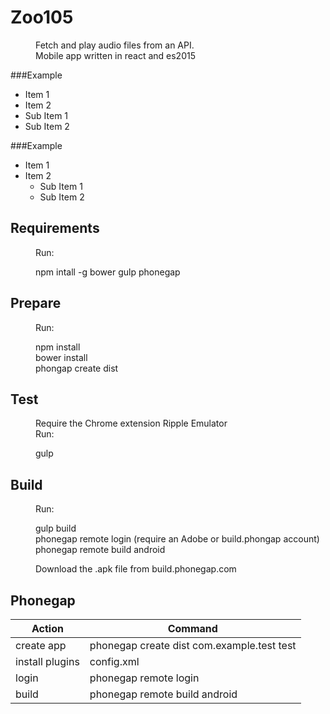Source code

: # Zoo105

<dl>
    <dd>Fetch and play audio files from an API.</dd>
    <dd>Mobile app written in react and es2015</dd>
</dl>

###Example
 - Item 1
 - Item 2
  - Sub Item 1
  - Sub Item 2

  ###Example
* Item 1
* Item 2
  * Sub Item 1
  * Sub Item 2


## Requirements

<dl>
    <dd>Run:</dd>
    <dl>
        <dd>    npm intall -g bower gulp phonegap</dd>
    </dl>
</dl>

## Prepare

<dl>
    <dd>Run:</dd>
    <dl>
        <dd>    npm install</dd>
        <dd>    bower install</dd>
        <dd>    phongap create dist</dd>
    </dl>
</dl>

## Test

<dl>
    <dd>Require the Chrome extension Ripple Emulator</dd>
    <dd>Run:</dd>
    <dl>
        <dd>    gulp</dd>
    </dl>
</dl>

## Build

<dl>
    <dd>Run:</dd>
    <dl>
        <dd>    gulp build</dd>
        <dd>    phonegap remote login (require an Adobe or build.phongap account)</dd>
        <dd>    phonegap remote build android </dd>
    </dl>
    <dd>Download the .apk file from build.phonegap.com</dd>
</dl>

## Phonegap

| Action | Command |
|--------|---------|
| create app | phonegap create dist com.example.test test |
| install plugins | config.xml |
| login | phonegap remote login |
| build | phonegap remote build android |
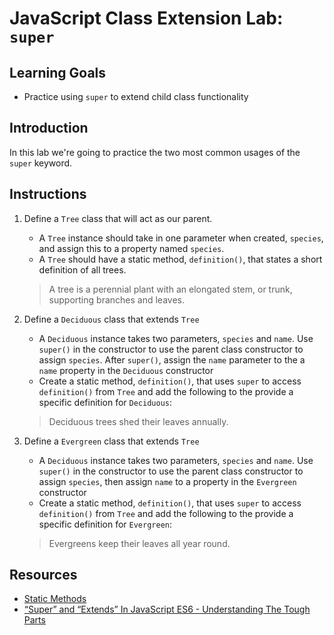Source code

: # JavaScript Class Extension Lab: `super`

## Learning Goals

- Practice using `super` to extend child class functionality

## Introduction

In this lab we're going to practice the two most common usages of the `super`
keyword.

## Instructions

1.  Define a `Tree` class that will act as our parent.

    - A `Tree` instance should take in one parameter when created, `species`,
      and assign this to a property named `species`.
    - A `Tree` should have a static method, `definition()`, that states a short
      definition of all trees.

    > A tree is a perennial plant with an elongated stem, or trunk, supporting
    > branches and leaves.

2.  Define a `Deciduous` class that extends `Tree`

    - A `Deciduous` instance takes two parameters, `species` and `name`. Use
      `super()` in the constructor to use the parent class constructor to assign
      `species`. After `super()`, assign the `name` parameter to the a `name`
      property in the `Deciduous` constructor
    - Create a static method, `definition()`, that uses `super` to access
      `definition()` from `Tree` and add the following to the provide a specific
      definition for `Deciduous`:

    > Deciduous trees shed their leaves annually.

3.  Define a `Evergreen` class that extends `Tree`

    - A `Deciduous` instance takes two parameters, `species` and `name`. Use
      `super()` in the constructor to use the parent class constructor to assign
      `species`, then assign `name` to a property in the `Evergreen`
      constructor
    - Create a static method, `definition()`, that uses `super` to access
      `definition()` from `Tree` and add the following to the provide a specific
      definition for `Evergreen`:

    > Evergreens keep their leaves all year round.

## Resources

- [Static Methods](https://developer.mozilla.org/en-US/docs/Web/JavaScript/Reference/Classes/static#Examples)
- [“Super” and “Extends” In JavaScript ES6 - Understanding The Tough Parts](https://medium.com/beginners-guide-to-mobile-web-development/super-and-extends-in-javascript-es6-understanding-the-tough-parts-6120372d3420)

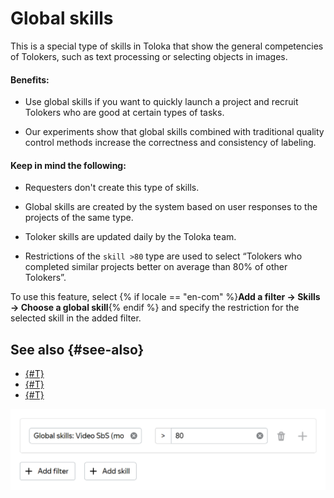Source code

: # Global skills

This is a special type of skills in Toloka that show the general competencies of Tolokers, such as text processing or selecting objects in images.

#### Benefits:

- Use global skills if you want to quickly launch a project and recruit Tolokers who are good at certain types of tasks.

- Our experiments show that global skills combined with traditional quality control methods increase the correctness and consistency of labeling.

#### Keep in mind the following:

- Requesters don't create this type of skills.

- Global skills are created by the system based on user responses to the projects of the same type.

- Toloker skills are updated daily by the Toloka team.

- Restrictions of the `skill >80` type are used to select “Tolokers who completed similar projects better on average than 80% of other Tolokers”.

To use this feature, select {% if locale == "en-com" %}**Add a filter → Skills → Choose a global skill**{% endif %} and specify the restriction for the selected skill in the added filter.

## See also {#see-also}

- [{#T}](nav-create.md)
- [{#T}](nav-edit.md)
- [{#T}](nav-delete.md)

![](../_images/cross-project-skills/cross-project-skills.png)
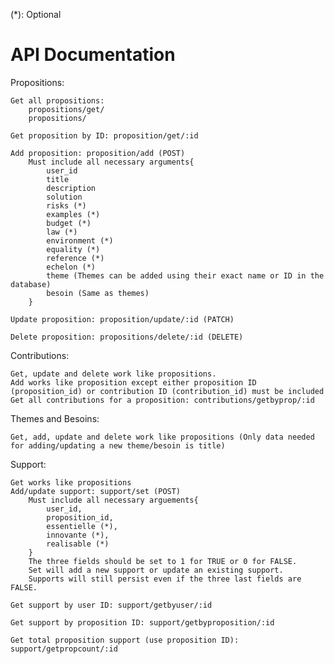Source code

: (*): Optional

API Documentation
==================
Propositions:

    Get all propositions:
        propositions/get/
        propositions/
        
    Get proposition by ID: proposition/get/:id
        
    Add proposition: proposition/add (POST)
        Must include all necessary arguments{
            user_id
            title
            description
            solution
            risks (*)
            examples (*)
            budget (*)
            law (*)
            environment (*)
            equality (*)
            reference (*)
            echelon (*)
            theme (Themes can be added using their exact name or ID in the database)
            besoin (Same as themes)
        }
        
    Update proposition: proposition/update/:id (PATCH)
    
    Delete proposition: propositions/delete/:id (DELETE)

Contributions: 

    Get, update and delete work like propositions.
    Add works like proposition except either proposition ID (proposition_id) or contribution ID (contribution_id) must be included
    Get all contributions for a proposition: contributions/getbyprop/:id
    
Themes and Besoins:

    Get, add, update and delete work like propositions (Only data needed for adding/updating a new theme/besoin is title)
    
Support:

    Get works like propositions
    Add/update support: support/set (POST)
        Must include all necessary arguements{
            user_id,
            proposition_id,
            essentielle (*),
            innovante (*),
            realisable (*)
        }
        The three fields should be set to 1 for TRUE or 0 for FALSE.
        Set will add a new support or update an existing support.
        Supports will still persist even if the three last fields are FALSE.
        
	Get support by user ID: support/getbyuser/:id
	
	Get support by proposition ID: support/getbyproposition/:id

	Get total proposition support (use proposition ID): support/getpropcount/:id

═══

[Problem] In the data above, find each line that has the word "fields" and copy it out.

[Answer below]
        The three fields should be set to 1 for TRUE or 0 for FALSE.
        Supports will still persist even if the three last fields are FALSE.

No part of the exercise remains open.